Specially designed cut-off valves for the FiTS2 system are flow optimised and integrated with the turbocharger casings, ensuring a compact and lean design. The valves can be operated rapidly and automatically under load, without interrupting operation of the engine up to full load. The flow optimised valves will be controlled by a system specifically designed by ABB. It is connected to the overall engine control system and activates the system’s pneumatically driven valves at prescribed load points.
Robust design and very wide compressor maps of ABB’s A100-Land A200-L turbocharger series allow switching under load without surging and there are no requirements for additional by-pass valves or pipework, making FiTS2 a uniquely simpler and relatively low-cost solution compared to any alternative.
An additional benefit comes from the possibility to switch off auxiliary blowers, used to start the engine and to supplement charge air at low engine outputs, at 25% engine load instead of around 35% load. Bremer notes that for some modern ship engines running at low loads, these large, electrically powered systems run almost constantly, contrary to their intended short-term operation. Turning them off earlier enables additional savings via reduced power consumption and lower blower maintenance costs due to significantly fewer operating hours.

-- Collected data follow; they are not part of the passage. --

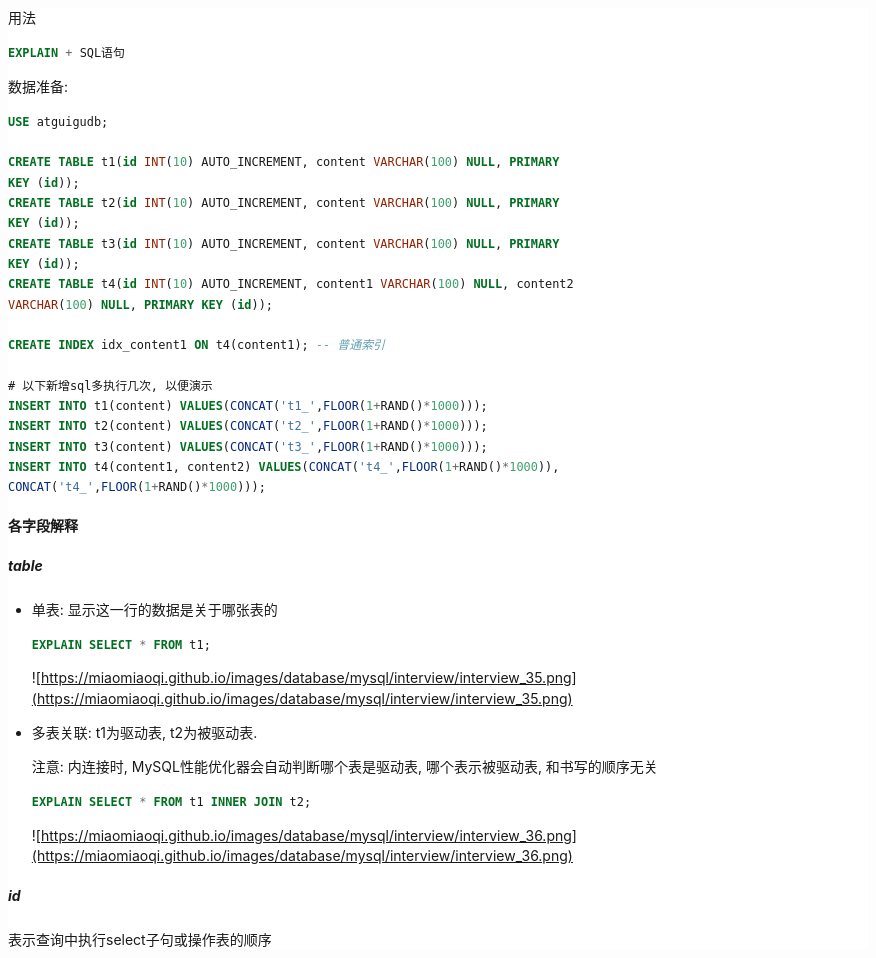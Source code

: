 用法

```sql
EXPLAIN + SQL语句
```

数据准备: 

```sql
USE atguigudb;

CREATE TABLE t1(id INT(10) AUTO_INCREMENT, content VARCHAR(100) NULL, PRIMARY
KEY (id));
CREATE TABLE t2(id INT(10) AUTO_INCREMENT, content VARCHAR(100) NULL, PRIMARY
KEY (id));
CREATE TABLE t3(id INT(10) AUTO_INCREMENT, content VARCHAR(100) NULL, PRIMARY
KEY (id));
CREATE TABLE t4(id INT(10) AUTO_INCREMENT, content1 VARCHAR(100) NULL, content2
VARCHAR(100) NULL, PRIMARY KEY (id));

CREATE INDEX idx_content1 ON t4(content1); -- 普通索引

# 以下新增sql多执行几次, 以便演示
INSERT INTO t1(content) VALUES(CONCAT('t1_',FLOOR(1+RAND()*1000)));
INSERT INTO t2(content) VALUES(CONCAT('t2_',FLOOR(1+RAND()*1000)));
INSERT INTO t3(content) VALUES(CONCAT('t3_',FLOOR(1+RAND()*1000)));
INSERT INTO t4(content1, content2) VALUES(CONCAT('t4_',FLOOR(1+RAND()*1000)),
CONCAT('t4_',FLOOR(1+RAND()*1000)));
```



#### 各字段解释

##### **table**

*   单表: 显示这一行的数据是关于哪张表的

    ```sql
    EXPLAIN SELECT * FROM t1;
    ```

    ![https://miaomiaoqi.github.io/images/database/mysql/interview/interview_35.png](https://miaomiaoqi.github.io/images/database/mysql/interview/interview_35.png)

*   多表关联: t1为驱动表, t2为被驱动表. 

    注意:  内连接时, MySQL性能优化器会自动判断哪个表是驱动表, 哪个表示被驱动表, 和书写的顺序无关

    ```sql
    EXPLAIN SELECT * FROM t1 INNER JOIN t2;
    ```

    ![https://miaomiaoqi.github.io/images/database/mysql/interview/interview_36.png](https://miaomiaoqi.github.io/images/database/mysql/interview/interview_36.png)

##### id

表示查询中执行select子句或操作表的顺序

The concept of sequential turbocharging is already present in the automotive market, and the phenomenon of slow steaming is now a decade old. This begs the question, why has such a relatively simple turbocharging solution only just become available? For Rolf Stiefel, vice president sales and marketing, WinGD, the development of modern engine controls is one important enabler.
Stiefel says: “You need electronic-controlled engines because you have to modify the whole tuning of the engines: engine control system, injection pressure and timing, exhaust valve opening and closing – all needs to be adapted to the available charge air pressure. You can’t do this with a mechanical engine.”
The concept has already been tested on a WinGD 6X72 at Diesel United and will be available for all the engine developers X-generation engines. It is particularly suited to larger engines of 600mm cylinder bore or greater, and engines with more than six cylinders. The system is not applicable for dual-fuel engines, which require a very different charging concept. FITS2 is more suited to newbuilds than retrofit projects given the expense of recertifying an existing engine and updating its technical file.
Bremer notes that the company optimises the point at which the switch is made from one to two turbochargers a case by case basis. The size of the turbochargers also depends on where in the engine loading the switch is made. These considerations will vary according to vessel type, operating profile and owners’ requirements.
With environmental pressures increasing and financial constraints still significant, slow steaming will be a feature of the shipping industry for the foreseeable future. With sequential turbocharging operators can drive for even greater fuel efficiencies.